"Super Express": - Kapitan Molde Daniel Helstad w rozmowie z "SE" przyznał, że nie zna żadnego piłkarza Legii. A wy co wiecie o rywalach?
Michał Żyro: - Nasza wiedza o przeciwnikach jest na podobnym poziomie (śmiech). Wiadomo, że Norwegowie, jak każdy zespół ze Skandynawii, grają twardą, siłową piłkę. Jesteśmy na to przygotowani i na boisku damy sobie radę.
- Helstad dodał także, że mimo wszystko to Legia jest faworytem tego dwumeczu.
- To ciekawa opinia, zwłaszcza jeśli wygłasza ją facet, który podobno nic o nas nie wie. Ale to dobrze, że gracze Molde nas szanują. Mamy świadomość celu. Nie zmarnujemy szansy.
- W ostatnich meczach ligowych wy wygraliście z Pogonią 3:0, a Molde przegrało z przeciętnym Lillestrom 0:2. To dobry prognostyk?
- W pucharach wyniki z ligi nie mają żadnego znaczenia. To będzie nowe otwarcie. Ewentualne straty w rozgrywkach krajowych zawsze można odrobić. W pucharach, zwłaszcza o taką stawkę, jeden błąd może zniweczyć cały rok pracy. Dlatego jestem pewien, że Norwegowie już zapomnieli o ostatniej porażce. Teraz liczy się już tylko środowy mecz.
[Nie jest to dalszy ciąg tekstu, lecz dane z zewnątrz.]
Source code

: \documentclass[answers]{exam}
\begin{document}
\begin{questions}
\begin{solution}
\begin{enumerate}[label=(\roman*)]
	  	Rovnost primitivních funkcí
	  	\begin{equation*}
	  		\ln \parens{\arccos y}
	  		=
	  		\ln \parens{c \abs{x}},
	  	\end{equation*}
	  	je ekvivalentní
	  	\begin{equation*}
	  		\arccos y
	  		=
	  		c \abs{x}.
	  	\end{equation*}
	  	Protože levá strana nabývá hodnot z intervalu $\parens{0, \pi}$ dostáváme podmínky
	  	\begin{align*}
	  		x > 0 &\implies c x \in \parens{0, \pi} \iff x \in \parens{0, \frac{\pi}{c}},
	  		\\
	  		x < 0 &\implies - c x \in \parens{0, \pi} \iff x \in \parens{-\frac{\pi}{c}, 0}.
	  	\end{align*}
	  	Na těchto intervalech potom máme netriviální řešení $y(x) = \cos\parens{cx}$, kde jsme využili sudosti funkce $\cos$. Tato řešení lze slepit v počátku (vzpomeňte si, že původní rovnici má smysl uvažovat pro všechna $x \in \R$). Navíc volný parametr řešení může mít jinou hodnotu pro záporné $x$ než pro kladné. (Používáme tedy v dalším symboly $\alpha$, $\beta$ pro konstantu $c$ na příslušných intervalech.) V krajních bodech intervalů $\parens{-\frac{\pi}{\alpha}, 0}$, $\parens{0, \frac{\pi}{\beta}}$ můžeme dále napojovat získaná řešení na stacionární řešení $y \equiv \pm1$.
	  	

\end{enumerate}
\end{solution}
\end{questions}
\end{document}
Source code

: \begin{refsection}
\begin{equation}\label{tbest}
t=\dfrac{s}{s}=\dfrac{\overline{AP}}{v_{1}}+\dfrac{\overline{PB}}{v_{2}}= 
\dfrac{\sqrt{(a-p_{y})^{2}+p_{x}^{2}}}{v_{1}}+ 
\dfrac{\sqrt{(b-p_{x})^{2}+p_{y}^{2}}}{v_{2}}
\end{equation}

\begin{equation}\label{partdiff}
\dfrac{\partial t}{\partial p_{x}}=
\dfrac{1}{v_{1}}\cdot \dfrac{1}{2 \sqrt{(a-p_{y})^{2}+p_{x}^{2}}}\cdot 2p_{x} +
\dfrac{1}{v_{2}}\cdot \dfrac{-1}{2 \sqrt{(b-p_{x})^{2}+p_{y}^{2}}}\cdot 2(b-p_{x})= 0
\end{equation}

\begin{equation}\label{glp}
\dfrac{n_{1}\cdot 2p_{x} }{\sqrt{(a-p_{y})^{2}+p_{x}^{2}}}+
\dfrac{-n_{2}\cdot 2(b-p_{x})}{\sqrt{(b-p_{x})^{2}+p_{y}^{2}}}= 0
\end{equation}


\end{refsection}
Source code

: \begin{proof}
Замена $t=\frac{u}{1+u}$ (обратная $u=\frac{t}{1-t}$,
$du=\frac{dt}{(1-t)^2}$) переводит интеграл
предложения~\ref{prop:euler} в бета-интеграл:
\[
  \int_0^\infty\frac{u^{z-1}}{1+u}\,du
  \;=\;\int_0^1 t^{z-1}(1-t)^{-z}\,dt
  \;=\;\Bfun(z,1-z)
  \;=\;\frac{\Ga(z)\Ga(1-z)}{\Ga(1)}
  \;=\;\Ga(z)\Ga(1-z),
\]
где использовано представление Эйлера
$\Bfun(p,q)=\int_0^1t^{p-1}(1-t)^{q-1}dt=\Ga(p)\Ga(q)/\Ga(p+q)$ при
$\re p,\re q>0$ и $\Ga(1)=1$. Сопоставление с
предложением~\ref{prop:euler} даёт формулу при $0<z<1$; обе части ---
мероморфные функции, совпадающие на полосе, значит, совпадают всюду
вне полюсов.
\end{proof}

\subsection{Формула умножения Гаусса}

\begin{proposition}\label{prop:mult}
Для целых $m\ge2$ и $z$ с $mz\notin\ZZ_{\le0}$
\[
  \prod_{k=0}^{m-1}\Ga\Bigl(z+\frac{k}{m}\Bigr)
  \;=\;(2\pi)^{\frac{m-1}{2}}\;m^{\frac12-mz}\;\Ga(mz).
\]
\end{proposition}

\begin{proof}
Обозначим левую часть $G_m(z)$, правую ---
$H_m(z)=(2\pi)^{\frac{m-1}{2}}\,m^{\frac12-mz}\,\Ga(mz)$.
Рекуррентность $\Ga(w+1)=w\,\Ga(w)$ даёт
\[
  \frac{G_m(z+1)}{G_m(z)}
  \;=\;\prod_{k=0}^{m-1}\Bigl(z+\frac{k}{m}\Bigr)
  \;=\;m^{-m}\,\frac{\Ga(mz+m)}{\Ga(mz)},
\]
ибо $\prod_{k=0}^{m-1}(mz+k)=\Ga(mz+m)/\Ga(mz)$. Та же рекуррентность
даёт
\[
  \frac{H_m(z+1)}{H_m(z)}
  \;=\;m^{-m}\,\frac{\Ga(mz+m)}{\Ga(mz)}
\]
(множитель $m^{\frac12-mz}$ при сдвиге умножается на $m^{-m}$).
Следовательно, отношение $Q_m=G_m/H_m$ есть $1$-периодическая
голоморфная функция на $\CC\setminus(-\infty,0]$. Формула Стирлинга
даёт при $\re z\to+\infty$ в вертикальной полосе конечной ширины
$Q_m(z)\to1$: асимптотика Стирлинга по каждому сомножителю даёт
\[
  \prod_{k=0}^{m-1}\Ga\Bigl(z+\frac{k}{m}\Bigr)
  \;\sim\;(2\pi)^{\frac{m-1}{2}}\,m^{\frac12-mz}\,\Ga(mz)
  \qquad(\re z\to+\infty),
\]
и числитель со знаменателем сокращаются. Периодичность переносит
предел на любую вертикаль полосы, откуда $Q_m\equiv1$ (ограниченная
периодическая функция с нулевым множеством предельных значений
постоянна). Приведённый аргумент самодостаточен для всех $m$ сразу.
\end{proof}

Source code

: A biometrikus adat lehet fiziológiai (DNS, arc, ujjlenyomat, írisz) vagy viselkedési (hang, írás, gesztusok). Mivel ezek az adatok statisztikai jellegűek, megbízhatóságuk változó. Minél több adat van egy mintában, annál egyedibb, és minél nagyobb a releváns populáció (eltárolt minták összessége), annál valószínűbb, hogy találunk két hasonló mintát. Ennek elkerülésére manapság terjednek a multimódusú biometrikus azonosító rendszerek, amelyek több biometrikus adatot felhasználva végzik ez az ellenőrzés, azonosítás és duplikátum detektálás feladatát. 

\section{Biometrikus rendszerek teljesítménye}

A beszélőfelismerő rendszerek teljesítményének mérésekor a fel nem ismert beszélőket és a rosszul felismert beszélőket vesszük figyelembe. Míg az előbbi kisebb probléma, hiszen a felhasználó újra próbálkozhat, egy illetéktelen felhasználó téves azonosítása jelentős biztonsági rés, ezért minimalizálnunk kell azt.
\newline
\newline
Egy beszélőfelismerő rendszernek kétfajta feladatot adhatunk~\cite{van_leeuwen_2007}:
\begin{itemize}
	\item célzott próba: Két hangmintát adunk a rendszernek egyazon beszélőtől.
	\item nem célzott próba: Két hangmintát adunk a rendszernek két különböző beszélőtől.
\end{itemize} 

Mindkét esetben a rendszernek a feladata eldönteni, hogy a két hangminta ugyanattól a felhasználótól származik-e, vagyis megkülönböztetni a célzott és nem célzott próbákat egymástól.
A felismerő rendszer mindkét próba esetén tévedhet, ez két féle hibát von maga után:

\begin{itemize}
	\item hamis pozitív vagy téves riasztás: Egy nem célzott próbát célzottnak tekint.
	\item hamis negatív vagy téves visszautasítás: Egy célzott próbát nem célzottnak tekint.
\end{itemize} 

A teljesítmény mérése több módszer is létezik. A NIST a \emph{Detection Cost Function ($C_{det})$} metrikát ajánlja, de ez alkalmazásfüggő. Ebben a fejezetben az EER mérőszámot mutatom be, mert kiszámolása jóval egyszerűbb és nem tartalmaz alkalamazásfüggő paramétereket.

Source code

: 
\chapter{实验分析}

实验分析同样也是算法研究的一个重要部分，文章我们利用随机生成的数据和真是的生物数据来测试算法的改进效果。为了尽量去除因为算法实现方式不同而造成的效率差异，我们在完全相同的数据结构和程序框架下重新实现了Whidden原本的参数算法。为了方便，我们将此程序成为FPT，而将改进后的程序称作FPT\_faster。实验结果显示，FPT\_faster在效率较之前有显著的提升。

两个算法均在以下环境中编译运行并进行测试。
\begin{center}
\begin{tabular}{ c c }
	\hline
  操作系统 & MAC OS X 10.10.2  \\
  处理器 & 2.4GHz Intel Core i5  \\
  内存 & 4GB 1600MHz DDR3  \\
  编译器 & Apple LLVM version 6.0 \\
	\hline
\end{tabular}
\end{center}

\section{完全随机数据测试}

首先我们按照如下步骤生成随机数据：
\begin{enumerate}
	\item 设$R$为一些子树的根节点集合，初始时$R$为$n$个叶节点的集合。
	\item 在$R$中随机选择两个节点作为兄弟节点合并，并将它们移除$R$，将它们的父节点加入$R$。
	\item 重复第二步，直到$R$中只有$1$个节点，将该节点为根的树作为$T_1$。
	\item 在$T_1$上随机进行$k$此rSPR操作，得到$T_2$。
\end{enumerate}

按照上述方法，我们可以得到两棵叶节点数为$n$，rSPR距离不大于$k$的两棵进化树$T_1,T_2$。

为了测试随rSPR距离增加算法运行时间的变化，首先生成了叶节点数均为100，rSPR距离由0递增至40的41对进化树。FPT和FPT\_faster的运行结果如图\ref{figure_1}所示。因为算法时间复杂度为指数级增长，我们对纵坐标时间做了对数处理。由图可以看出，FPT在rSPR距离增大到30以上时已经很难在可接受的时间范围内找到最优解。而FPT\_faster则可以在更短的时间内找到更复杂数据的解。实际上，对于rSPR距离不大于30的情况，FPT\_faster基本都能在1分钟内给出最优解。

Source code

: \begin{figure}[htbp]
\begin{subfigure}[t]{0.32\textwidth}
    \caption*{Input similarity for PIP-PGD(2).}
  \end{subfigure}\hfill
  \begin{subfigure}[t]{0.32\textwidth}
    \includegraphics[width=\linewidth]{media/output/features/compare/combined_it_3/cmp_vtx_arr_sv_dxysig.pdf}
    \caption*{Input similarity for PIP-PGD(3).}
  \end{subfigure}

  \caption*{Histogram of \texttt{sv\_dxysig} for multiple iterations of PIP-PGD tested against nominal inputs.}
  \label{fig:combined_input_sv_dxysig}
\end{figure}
- Z powodu kontuzji straciłeś niemal całą wiosenną rundę. Zgodzisz się z opiniami, że ten sezon będzie dla ciebie przełomowy i albo potwierdzisz wielki talent, albo popadniesz w ligową przeciętność?
- Czuję się, jakbym wszystko zaczynał od nowa. Biała karta. Krok po kroku wracam do dyspozycji sprzed kontuzji. Jestem cierpliwy. Miałem dużo czasu, by nauczyć się pokory. Życie piłkarza jest przewrotne, a okienko transferowe otwarte, ale zupełnie nie zwracam uwagi na pojawiające się w mediach plotki na temat mojego rzekomego transferu. Teraz liczy się wyłącznie Legia.